__How to complete this task__. Using the records provided below, locate and copy each line that contains the word "label".
===== Data for this task
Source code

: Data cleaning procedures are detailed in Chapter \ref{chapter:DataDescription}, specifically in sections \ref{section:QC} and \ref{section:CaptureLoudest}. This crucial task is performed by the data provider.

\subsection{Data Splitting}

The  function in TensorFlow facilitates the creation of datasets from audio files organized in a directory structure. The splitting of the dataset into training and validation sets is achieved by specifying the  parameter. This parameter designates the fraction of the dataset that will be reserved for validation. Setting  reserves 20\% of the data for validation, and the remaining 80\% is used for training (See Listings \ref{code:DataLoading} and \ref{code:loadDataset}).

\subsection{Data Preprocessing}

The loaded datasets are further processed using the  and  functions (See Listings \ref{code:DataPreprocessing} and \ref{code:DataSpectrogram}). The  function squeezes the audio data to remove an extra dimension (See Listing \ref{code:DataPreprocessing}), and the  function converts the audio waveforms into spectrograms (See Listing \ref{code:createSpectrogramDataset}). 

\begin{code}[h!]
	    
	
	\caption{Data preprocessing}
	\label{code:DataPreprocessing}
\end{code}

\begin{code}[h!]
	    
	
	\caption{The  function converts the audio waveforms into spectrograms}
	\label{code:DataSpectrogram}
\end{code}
==========
__Finished exercise__.
	\label{code:DataPreprocessing}
	\label{code:DataSpectrogram}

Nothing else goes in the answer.